La plus grande partie des légumes sont maintenant plantés et semés, et la plupart des cultures se trouvent à un stade où elles ne sont plus concurrencées par les mauvaises herbes. Cela signifie que la période pendant laquelle les mauvaises herbes pourraient causer des dégâts économiquement significatifs est passée. La longueur de cette période est différente pour chaque sorte de légume. Elle est plus longue pour les espèces sensibles à la concurrence que pour celles qui possèdent une grande force de concurrence. Si toutes les mauvaises herbes ont pu être enlevées sans travail supplémentaire quand la pression des mauvaises herbes est forte, il est maintenant réellement possible de rester les bras croisés – ou d’entreprendre un autre travail. Vu que le robot de désherbage idéal, autonome et bon marché n’existe pas encore, il s’agit d’empêcher la formation des graines et la multiplication par stolonnage.

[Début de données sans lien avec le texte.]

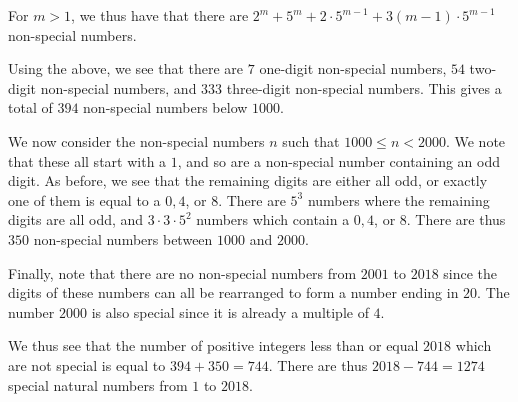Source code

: \documentclass[a4paper, 12pt]{article}
\begin{document}
\begin{enumerate}
For $m > 1$, we thus have that there are $2^m + 5^m + 2 \cdot 5^{m-1} + 3(m-1) \cdot 5^{m-1}$ non-special numbers.

Using the above, we see that there are $7$ one-digit non-special numbers, $54$ two-digit non-special numbers, and $333$ three-digit non-special numbers. This gives a total of $394$ non-special numbers below $1000$.

We now consider the non-special numbers $n$ such that $1000 \leq n < 2000$. We note that these all start with a $1$, and so are a non-special number containing an odd digit. As before, we see that the remaining digits are either all odd, or exactly one of them is equal to a $0, 4$, or $8$. There are $5^3$ numbers where the remaining digits are all odd, and $3 \cdot 3 \cdot 5^2$ numbers which contain a $0, 4$, or $8$. There are thus $350$ non-special numbers between $1000$ and $2000$.

Finally, note that there are no non-special numbers from $2001$ to $2018$ since the digits of these numbers can all be rearranged to form a number ending in $20$. The number $2000$ is also special since it is already a multiple of $4$.

We thus see that the number of positive integers less than or equal $2018$ which are not special is equal to $394 + 350 = 744$. There are thus $2018 - 744 = 1274$ special natural numbers from $1$ to $2018$.


\end{enumerate}

\vfill

\centering

\vspace{12mm}
\end{document}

Quand ça fleurit c’est déjà trop tard

Les graines capables de germer se forment plus rapidement que ce qu’on croit habituellement. Josef Schlaghecken, conseiller de longue date dans la Rhénanie-Palatinat, a une fois étudié ça de près. Pour le galinsoga à petites fleurs et le séneçon, il a pu observer les changements de couleur qui signalent les graines capable de germer alors que les plantes étaient encore en fleur! La capselle bourse-à-pasteur a quant à elle par contre besoin de siliques complètement formées. Cela signifie que les mauvaises herbes doivent être enlevées avant qu’elles fleurissent! Il va de soi qu’il vaut encore mieux désherber nettement plus tôt, le plus simple étant de le faire entre le stade cotylédons et environ 4 feuilles. Il faut souligner ici que la fameuse règle des 20 et 80 pourcent (atteindre 80 pourcent du résultat avec 20 pourcent du travail) n’est pas valable quand il s’agit d’empêcher les plantes de former des graines. Schlaghecken a étudié la problématique des mauvaises herbes résiduelles avec une espèce de camomille: il a trouvé sur un mètre carré 150 camomilles avec chacune 200 fleurs pour un potentiel total d’environ 30'000 graines. Mais il faut savoir qu’une seule camomille au mètre carré peut très bien former tout autant de graines parce qu’elle a plus de place à disposition. Voilà pourquoi il faut éliminer jusqu’à la dernière plante. Mais ce n’est pas encore assez: les mauvaises herbes en fleur déracinées par le sarclage doivent être sorties de la culture, car une post-maturation des graines est encore possible à l’ombre de la culture et avec des journées de plus en plus courtes. À la fin de la culture, la végétation doit tout de suite être mulchée avec précision ou même enfouie superficiellement par fraisage pour éviter que les mauvaises herbes forment des graines.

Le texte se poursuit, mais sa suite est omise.